EXERCISE INSTRUCTIONS: The reply should hold every record, copied exactly.

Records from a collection

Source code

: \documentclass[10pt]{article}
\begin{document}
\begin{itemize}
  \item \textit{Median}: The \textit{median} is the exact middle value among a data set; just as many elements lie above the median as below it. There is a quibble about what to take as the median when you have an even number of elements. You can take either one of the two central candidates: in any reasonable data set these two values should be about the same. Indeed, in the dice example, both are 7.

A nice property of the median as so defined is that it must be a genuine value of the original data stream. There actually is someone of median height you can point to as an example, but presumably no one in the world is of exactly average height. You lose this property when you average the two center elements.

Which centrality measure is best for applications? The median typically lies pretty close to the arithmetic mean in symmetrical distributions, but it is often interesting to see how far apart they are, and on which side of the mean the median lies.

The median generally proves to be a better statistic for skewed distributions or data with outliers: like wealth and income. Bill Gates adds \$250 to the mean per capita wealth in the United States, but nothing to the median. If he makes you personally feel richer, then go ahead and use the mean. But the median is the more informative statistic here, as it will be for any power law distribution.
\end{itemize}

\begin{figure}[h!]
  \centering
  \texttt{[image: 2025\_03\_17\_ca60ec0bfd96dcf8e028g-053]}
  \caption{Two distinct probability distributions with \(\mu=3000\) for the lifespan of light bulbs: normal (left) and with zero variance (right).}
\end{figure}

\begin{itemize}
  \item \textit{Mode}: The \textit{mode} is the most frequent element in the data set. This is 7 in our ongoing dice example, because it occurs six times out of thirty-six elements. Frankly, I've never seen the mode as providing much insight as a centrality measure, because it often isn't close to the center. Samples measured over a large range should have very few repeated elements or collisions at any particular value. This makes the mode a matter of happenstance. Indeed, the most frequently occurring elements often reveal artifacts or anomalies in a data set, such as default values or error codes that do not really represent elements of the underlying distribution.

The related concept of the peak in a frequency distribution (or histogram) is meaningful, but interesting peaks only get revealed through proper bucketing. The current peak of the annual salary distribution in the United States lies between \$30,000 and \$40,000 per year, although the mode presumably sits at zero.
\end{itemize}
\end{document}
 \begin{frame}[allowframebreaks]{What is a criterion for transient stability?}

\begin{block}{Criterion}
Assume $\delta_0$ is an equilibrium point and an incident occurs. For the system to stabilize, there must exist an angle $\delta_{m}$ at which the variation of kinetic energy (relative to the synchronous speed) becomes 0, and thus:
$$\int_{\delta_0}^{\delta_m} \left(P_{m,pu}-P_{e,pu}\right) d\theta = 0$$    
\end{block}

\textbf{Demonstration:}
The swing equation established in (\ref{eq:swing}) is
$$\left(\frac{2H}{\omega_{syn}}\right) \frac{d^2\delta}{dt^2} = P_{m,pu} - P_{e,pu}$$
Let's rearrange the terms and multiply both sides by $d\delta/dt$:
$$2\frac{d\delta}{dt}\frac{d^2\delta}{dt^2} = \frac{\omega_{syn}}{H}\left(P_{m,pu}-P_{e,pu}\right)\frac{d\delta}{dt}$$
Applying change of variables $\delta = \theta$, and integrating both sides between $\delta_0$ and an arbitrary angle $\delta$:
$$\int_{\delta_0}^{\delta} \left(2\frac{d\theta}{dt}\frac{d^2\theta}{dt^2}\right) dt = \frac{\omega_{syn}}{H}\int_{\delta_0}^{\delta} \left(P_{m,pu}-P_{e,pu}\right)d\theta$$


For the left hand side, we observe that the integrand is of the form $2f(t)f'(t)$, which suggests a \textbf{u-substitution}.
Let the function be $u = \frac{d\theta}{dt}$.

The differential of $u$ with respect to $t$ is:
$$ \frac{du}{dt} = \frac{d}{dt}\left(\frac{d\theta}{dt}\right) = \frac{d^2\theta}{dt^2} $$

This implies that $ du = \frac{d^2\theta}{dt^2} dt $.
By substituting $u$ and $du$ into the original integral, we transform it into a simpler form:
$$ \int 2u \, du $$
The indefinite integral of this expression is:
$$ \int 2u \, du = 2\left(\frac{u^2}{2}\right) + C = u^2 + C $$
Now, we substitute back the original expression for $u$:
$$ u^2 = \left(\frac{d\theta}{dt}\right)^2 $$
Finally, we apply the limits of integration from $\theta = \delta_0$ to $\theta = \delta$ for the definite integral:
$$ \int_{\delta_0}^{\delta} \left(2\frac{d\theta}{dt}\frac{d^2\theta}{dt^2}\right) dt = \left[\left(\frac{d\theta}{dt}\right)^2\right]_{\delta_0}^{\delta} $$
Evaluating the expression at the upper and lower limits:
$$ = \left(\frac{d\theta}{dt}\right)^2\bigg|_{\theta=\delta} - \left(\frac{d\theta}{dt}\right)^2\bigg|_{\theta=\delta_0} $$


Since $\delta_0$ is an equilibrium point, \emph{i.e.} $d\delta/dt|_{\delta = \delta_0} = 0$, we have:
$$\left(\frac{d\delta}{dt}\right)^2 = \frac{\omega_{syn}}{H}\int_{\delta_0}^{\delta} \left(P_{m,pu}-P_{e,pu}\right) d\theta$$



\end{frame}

ANSWER SECTION:
Source code

: \documentclass[10pt]{article}
\begin{document}
\begin{itemize}
  \item \textit{Median}: The \textit{median} is the exact middle value among a data set; just as many elements lie above the median as below it. There is a quibble about what to take as the median when you have an even number of elements. You can take either one of the two central candidates: in any reasonable data set these two values should be about the same. Indeed, in the dice example, both are 7.

A nice property of the median as so defined is that it must be a genuine value of the original data stream. There actually is someone of median height you can point to as an example, but presumably no one in the world is of exactly average height. You lose this property when you average the two center elements.

Which centrality measure is best for applications? The median typically lies pretty close to the arithmetic mean in symmetrical distributions, but it is often interesting to see how far apart they are, and on which side of the mean the median lies.

The median generally proves to be a better statistic for skewed distributions or data with outliers: like wealth and income. Bill Gates adds \$250 to the mean per capita wealth in the United States, but nothing to the median. If he makes you personally feel richer, then go ahead and use the mean. But the median is the more informative statistic here, as it will be for any power law distribution.
\end{itemize}

\begin{figure}[h!]
  \centering
  \texttt{[image: 2025\_03\_17\_ca60ec0bfd96dcf8e028g-053]}
  \caption{Two distinct probability distributions with \(\mu=3000\) for the lifespan of light bulbs: normal (left) and with zero variance (right).}
\end{figure}

\begin{itemize}
  \item \textit{Mode}: The \textit{mode} is the most frequent element in the data set. This is 7 in our ongoing dice example, because it occurs six times out of thirty-six elements. Frankly, I've never seen the mode as providing much insight as a centrality measure, because it often isn't close to the center. Samples measured over a large range should have very few repeated elements or collisions at any particular value. This makes the mode a matter of happenstance. Indeed, the most frequently occurring elements often reveal artifacts or anomalies in a data set, such as default values or error codes that do not really represent elements of the underlying distribution.

The related concept of the peak in a frequency distribution (or histogram) is meaningful, but interesting peaks only get revealed through proper bucketing. The current peak of the annual salary distribution in the United States lies between \$30,000 and \$40,000 per year, although the mode presumably sits at zero.
\end{itemize}
\end{document}
 \begin{frame}[allowframebreaks]{What is a criterion for transient stability?}

\begin{block}{Criterion}
Assume $\delta_0$ is an equilibrium point and an incident occurs. For the system to stabilize, there must exist an angle $\delta_{m}$ at which the variation of kinetic energy (relative to the synchronous speed) becomes 0, and thus:
$$\int_{\delta_0}^{\delta_m} \left(P_{m,pu}-P_{e,pu}\right) d\theta = 0$$    
\end{block}

\textbf{Demonstration:}
The swing equation established in (\ref{eq:swing}) is
$$\left(\frac{2H}{\omega_{syn}}\right) \frac{d^2\delta}{dt^2} = P_{m,pu} - P_{e,pu}$$
Let's rearrange the terms and multiply both sides by $d\delta/dt$:
$$2\frac{d\delta}{dt}\frac{d^2\delta}{dt^2} = \frac{\omega_{syn}}{H}\left(P_{m,pu}-P_{e,pu}\right)\frac{d\delta}{dt}$$
Applying change of variables $\delta = \theta$, and integrating both sides between $\delta_0$ and an arbitrary angle $\delta$:
$$\int_{\delta_0}^{\delta} \left(2\frac{d\theta}{dt}\frac{d^2\theta}{dt^2}\right) dt = \frac{\omega_{syn}}{H}\int_{\delta_0}^{\delta} \left(P_{m,pu}-P_{e,pu}\right)d\theta$$


For the left hand side, we observe that the integrand is of the form $2f(t)f'(t)$, which suggests a \textbf{u-substitution}.
Let the function be $u = \frac{d\theta}{dt}$.

The differential of $u$ with respect to $t$ is:
$$ \frac{du}{dt} = \frac{d}{dt}\left(\frac{d\theta}{dt}\right) = \frac{d^2\theta}{dt^2} $$

This implies that $ du = \frac{d^2\theta}{dt^2} dt $.
By substituting $u$ and $du$ into the original integral, we transform it into a simpler form:
$$ \int 2u \, du $$
The indefinite integral of this expression is:
$$ \int 2u \, du = 2\left(\frac{u^2}{2}\right) + C = u^2 + C $$
Now, we substitute back the original expression for $u$:
$$ u^2 = \left(\frac{d\theta}{dt}\right)^2 $$
Finally, we apply the limits of integration from $\theta = \delta_0$ to $\theta = \delta$ for the definite integral:
$$ \int_{\delta_0}^{\delta} \left(2\frac{d\theta}{dt}\frac{d^2\theta}{dt^2}\right) dt = \left[\left(\frac{d\theta}{dt}\right)^2\right]_{\delta_0}^{\delta} $$
Evaluating the expression at the upper and lower limits:
$$ = \left(\frac{d\theta}{dt}\right)^2\bigg|_{\theta=\delta} - \left(\frac{d\theta}{dt}\right)^2\bigg|_{\theta=\delta_0} $$


Since $\delta_0$ is an equilibrium point, \emph{i.e.} $d\delta/dt|_{\delta = \delta_0} = 0$, we have:
$$\left(\frac{d\delta}{dt}\right)^2 = \frac{\omega_{syn}}{H}\int_{\delta_0}^{\delta} \left(P_{m,pu}-P_{e,pu}\right) d\theta$$



\end{frame}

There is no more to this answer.